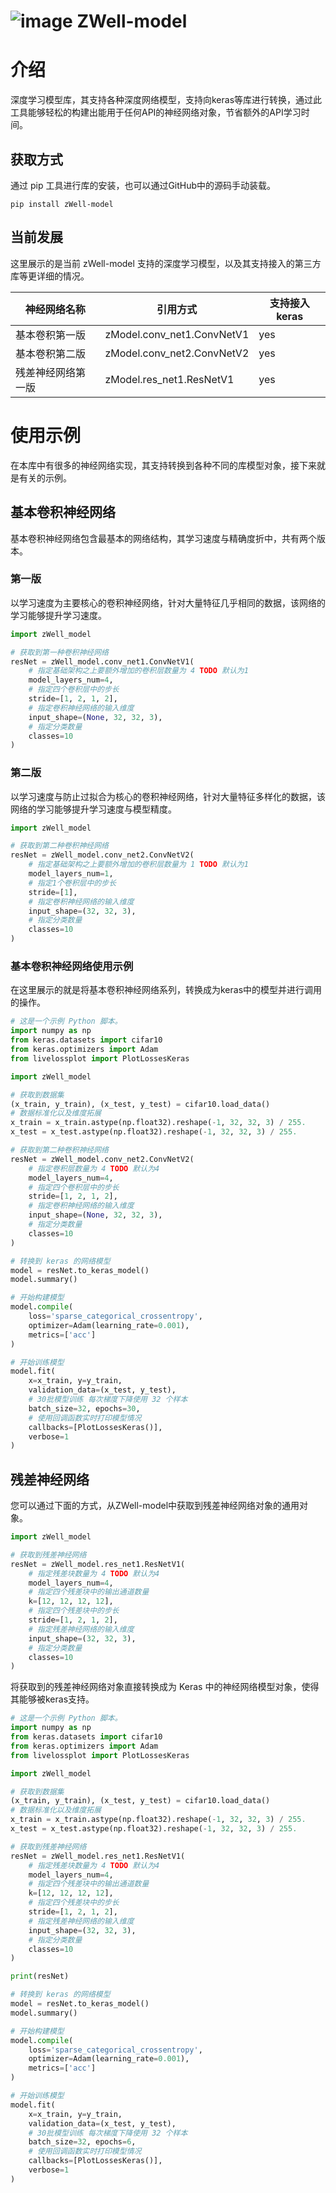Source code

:# ![image](https://github.com/BeardedManZhao/ZWell-model/assets/113756063/b84b221c-aeba-4085-924a-ea8edfe495c7) ZWell-model

# 介绍

深度学习模型库，其支持各种深度网络模型，支持向keras等库进行转换，通过此工具能够轻松的构建出能用于任何API的神经网络对象，节省额外的API学习时间。

## 获取方式

通过 pip 工具进行库的安装，也可以通过GitHub中的源码手动装载。

```shell
pip install zWell-model
```

## 当前发展

这里展示的是当前 zWell-model 支持的深度学习模型，以及其支持接入的第三方库等更详细的情况。

| 神经网络名称    | 引用方式                       | 支持接入keras |
|-----------|----------------------------|-----------|
| 基本卷积第一版   | zModel.conv_net1.ConvNetV1 | yes       |
| 基本卷积第二版   | zModel.conv_net2.ConvNetV2 | yes       |
| 残差神经网络第一版 | zModel.res_net1.ResNetV1   | yes       |

# 使用示例

在本库中有很多的神经网络实现，其支持转换到各种不同的库模型对象，接下来就是有关的示例。

## 基本卷积神经网络

基本卷积神经网络包含最基本的网络结构，其学习速度与精确度折中，共有两个版本。

### 第一版

以学习速度为主要核心的卷积神经网络，针对大量特征几乎相同的数据，该网络的学习能够提升学习速度。

```python
import zWell_model

# 获取到第一种卷积神经网络
resNet = zWell_model.conv_net1.ConvNetV1(
    # 指定基础架构之上要额外增加的卷积层数量为 4 TODO 默认为1
    model_layers_num=4,
    # 指定四个卷积层中的步长
    stride=[1, 2, 1, 2],
    # 指定卷积神经网络的输入维度
    input_shape=(None, 32, 32, 3),
    # 指定分类数量
    classes=10
)
```

### 第二版

以学习速度与防止过拟合为核心的卷积神经网络，针对大量特征多样化的数据，该网络的学习能够提升学习速度与模型精度。

```python
import zWell_model

# 获取到第二种卷积神经网络
resNet = zWell_model.conv_net2.ConvNetV2(
    # 指定基础架构之上要额外增加的卷积层数量为 1 TODO 默认为1
    model_layers_num=1,
    # 指定1个卷积层中的步长
    stride=[1],
    # 指定卷积神经网络的输入维度
    input_shape=(32, 32, 3),
    # 指定分类数量
    classes=10
)
```

### 基本卷积神经网络使用示例

在这里展示的就是将基本卷积神经网络系列，转换成为keras中的模型并进行调用的操作。

```python
# 这是一个示例 Python 脚本。
import numpy as np
from keras.datasets import cifar10
from keras.optimizers import Adam
from livelossplot import PlotLossesKeras

import zWell_model

# 获取到数据集
(x_train, y_train), (x_test, y_test) = cifar10.load_data()
# 数据标准化以及维度拓展
x_train = x_train.astype(np.float32).reshape(-1, 32, 32, 3) / 255.
x_test = x_test.astype(np.float32).reshape(-1, 32, 32, 3) / 255.

# 获取到第二种卷积神经网络
resNet = zWell_model.conv_net2.ConvNetV2(
    # 指定卷积层数量为 4 TODO 默认为4
    model_layers_num=4,
    # 指定四个卷积层中的步长
    stride=[1, 2, 1, 2],
    # 指定卷积神经网络的输入维度
    input_shape=(None, 32, 32, 3),
    # 指定分类数量
    classes=10
)

# 转换到 keras 的网络模型
model = resNet.to_keras_model()
model.summary()

# 开始构建模型
model.compile(
    loss='sparse_categorical_crossentropy',
    optimizer=Adam(learning_rate=0.001),
    metrics=['acc']
)

# 开始训练模型
model.fit(
    x=x_train, y=y_train,
    validation_data=(x_test, y_test),
    # 30批模型训练 每次梯度下降使用 32 个样本
    batch_size=32, epochs=30,
    # 使用回调函数实时打印模型情况
    callbacks=[PlotLossesKeras()],
    verbose=1
)
```

## 残差神经网络

您可以通过下面的方式，从ZWell-model中获取到残差神经网络对象的通用对象。

```python
import zWell_model

# 获取到残差神经网络
resNet = zWell_model.res_net1.ResNetV1(
    # 指定残差块数量为 4 TODO 默认为4
    model_layers_num=4,
    # 指定四个残差块中的输出通道数量
    k=[12, 12, 12, 12],
    # 指定四个残差块中的步长
    stride=[1, 2, 1, 2],
    # 指定残差神经网络的输入维度
    input_shape=(32, 32, 3),
    # 指定分类数量
    classes=10
)
```

将获取到的残差神经网络对象直接转换成为 Keras 中的神经网络模型对象，使得其能够被keras支持。

```python
# 这是一个示例 Python 脚本。
import numpy as np
from keras.datasets import cifar10
from keras.optimizers import Adam
from livelossplot import PlotLossesKeras

import zWell_model

# 获取到数据集
(x_train, y_train), (x_test, y_test) = cifar10.load_data()
# 数据标准化以及维度拓展
x_train = x_train.astype(np.float32).reshape(-1, 32, 32, 3) / 255.
x_test = x_test.astype(np.float32).reshape(-1, 32, 32, 3) / 255.

# 获取到残差神经网络
resNet = zWell_model.res_net1.ResNetV1(
    # 指定残差块数量为 4 TODO 默认为4
    model_layers_num=4,
    # 指定四个残差块中的输出通道数量
    k=[12, 12, 12, 12],
    # 指定四个残差块中的步长
    stride=[1, 2, 1, 2],
    # 指定残差神经网络的输入维度
    input_shape=(32, 32, 3),
    # 指定分类数量
    classes=10
)

print(resNet)

# 转换到 keras 的网络模型
model = resNet.to_keras_model()
model.summary()

# 开始构建模型
model.compile(
    loss='sparse_categorical_crossentropy',
    optimizer=Adam(learning_rate=0.001),
    metrics=['acc']
)

# 开始训练模型
model.fit(
    x=x_train, y=y_train,
    validation_data=(x_test, y_test),
    # 30批模型训练 每次梯度下降使用 32 个样本
    batch_size=32, epochs=6,
    # 使用回调函数实时打印模型情况
    callbacks=[PlotLossesKeras()],
    verbose=1
)
```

- **AIM OF THE TASK**
The answer should consist of all the records, duplicated exactly, with no images included.

- **RESULT OF THE TASK**
Source code

:# ![image](https://github.com/BeardedManZhao/ZWell-model/assets/113756063/b84b221c-aeba-4085-924a-ea8edfe495c7) ZWell-model

# 介绍

深度学习模型库，其支持各种深度网络模型，支持向keras等库进行转换，通过此工具能够轻松的构建出能用于任何API的神经网络对象，节省额外的API学习时间。

## 获取方式

通过 pip 工具进行库的安装，也可以通过GitHub中的源码手动装载。

```shell
pip install zWell-model
```

## 当前发展

这里展示的是当前 zWell-model 支持的深度学习模型，以及其支持接入的第三方库等更详细的情况。

| 神经网络名称    | 引用方式                       | 支持接入keras |
|-----------|----------------------------|-----------|
| 基本卷积第一版   | zModel.conv_net1.ConvNetV1 | yes       |
| 基本卷积第二版   | zModel.conv_net2.ConvNetV2 | yes       |
| 残差神经网络第一版 | zModel.res_net1.ResNetV1   | yes       |

# 使用示例

在本库中有很多的神经网络实现，其支持转换到各种不同的库模型对象，接下来就是有关的示例。

## 基本卷积神经网络

基本卷积神经网络包含最基本的网络结构，其学习速度与精确度折中，共有两个版本。

### 第一版

以学习速度为主要核心的卷积神经网络，针对大量特征几乎相同的数据，该网络的学习能够提升学习速度。

```python
import zWell_model

# 获取到第一种卷积神经网络
resNet = zWell_model.conv_net1.ConvNetV1(
    # 指定基础架构之上要额外增加的卷积层数量为 4 TODO 默认为1
    model_layers_num=4,
    # 指定四个卷积层中的步长
    stride=[1, 2, 1, 2],
    # 指定卷积神经网络的输入维度
    input_shape=(None, 32, 32, 3),
    # 指定分类数量
    classes=10
)
```

### 第二版

以学习速度与防止过拟合为核心的卷积神经网络，针对大量特征多样化的数据，该网络的学习能够提升学习速度与模型精度。

```python
import zWell_model

# 获取到第二种卷积神经网络
resNet = zWell_model.conv_net2.ConvNetV2(
    # 指定基础架构之上要额外增加的卷积层数量为 1 TODO 默认为1
    model_layers_num=1,
    # 指定1个卷积层中的步长
    stride=[1],
    # 指定卷积神经网络的输入维度
    input_shape=(32, 32, 3),
    # 指定分类数量
    classes=10
)
```

### 基本卷积神经网络使用示例

在这里展示的就是将基本卷积神经网络系列，转换成为keras中的模型并进行调用的操作。

```python
# 这是一个示例 Python 脚本。
import numpy as np
from keras.datasets import cifar10
from keras.optimizers import Adam
from livelossplot import PlotLossesKeras

import zWell_model

# 获取到数据集
(x_train, y_train), (x_test, y_test) = cifar10.load_data()
# 数据标准化以及维度拓展
x_train = x_train.astype(np.float32).reshape(-1, 32, 32, 3) / 255.
x_test = x_test.astype(np.float32).reshape(-1, 32, 32, 3) / 255.

# 获取到第二种卷积神经网络
resNet = zWell_model.conv_net2.ConvNetV2(
    # 指定卷积层数量为 4 TODO 默认为4
    model_layers_num=4,
    # 指定四个卷积层中的步长
    stride=[1, 2, 1, 2],
    # 指定卷积神经网络的输入维度
    input_shape=(None, 32, 32, 3),
    # 指定分类数量
    classes=10
)

# 转换到 keras 的网络模型
model = resNet.to_keras_model()
model.summary()

# 开始构建模型
model.compile(
    loss='sparse_categorical_crossentropy',
    optimizer=Adam(learning_rate=0.001),
    metrics=['acc']
)

# 开始训练模型
model.fit(
    x=x_train, y=y_train,
    validation_data=(x_test, y_test),
    # 30批模型训练 每次梯度下降使用 32 个样本
    batch_size=32, epochs=30,
    # 使用回调函数实时打印模型情况
    callbacks=[PlotLossesKeras()],
    verbose=1
)
```

## 残差神经网络

您可以通过下面的方式，从ZWell-model中获取到残差神经网络对象的通用对象。

```python
import zWell_model

# 获取到残差神经网络
resNet = zWell_model.res_net1.ResNetV1(
    # 指定残差块数量为 4 TODO 默认为4
    model_layers_num=4,
    # 指定四个残差块中的输出通道数量
    k=[12, 12, 12, 12],
    # 指定四个残差块中的步长
    stride=[1, 2, 1, 2],
    # 指定残差神经网络的输入维度
    input_shape=(32, 32, 3),
    # 指定分类数量
    classes=10
)
```

将获取到的残差神经网络对象直接转换成为 Keras 中的神经网络模型对象，使得其能够被keras支持。

```python
# 这是一个示例 Python 脚本。
import numpy as np
from keras.datasets import cifar10
from keras.optimizers import Adam
from livelossplot import PlotLossesKeras

import zWell_model

# 获取到数据集
(x_train, y_train), (x_test, y_test) = cifar10.load_data()
# 数据标准化以及维度拓展
x_train = x_train.astype(np.float32).reshape(-1, 32, 32, 3) / 255.
x_test = x_test.astype(np.float32).reshape(-1, 32, 32, 3) / 255.

# 获取到残差神经网络
resNet = zWell_model.res_net1.ResNetV1(
    # 指定残差块数量为 4 TODO 默认为4
    model_layers_num=4,
    # 指定四个残差块中的输出通道数量
    k=[12, 12, 12, 12],
    # 指定四个残差块中的步长
    stride=[1, 2, 1, 2],
    # 指定残差神经网络的输入维度
    input_shape=(32, 32, 3),
    # 指定分类数量
    classes=10
)

print(resNet)

# 转换到 keras 的网络模型
model = resNet.to_keras_model()
model.summary()

# 开始构建模型
model.compile(
    loss='sparse_categorical_crossentropy',
    optimizer=Adam(learning_rate=0.001),
    metrics=['acc']
)

# 开始训练模型
model.fit(
    x=x_train, y=y_train,
    validation_data=(x_test, y_test),
    # 30批模型训练 每次梯度下降使用 32 个样本
    batch_size=32, epochs=6,
    # 使用回调函数实时打印模型情况
    callbacks=[PlotLossesKeras()],
    verbose=1
)
```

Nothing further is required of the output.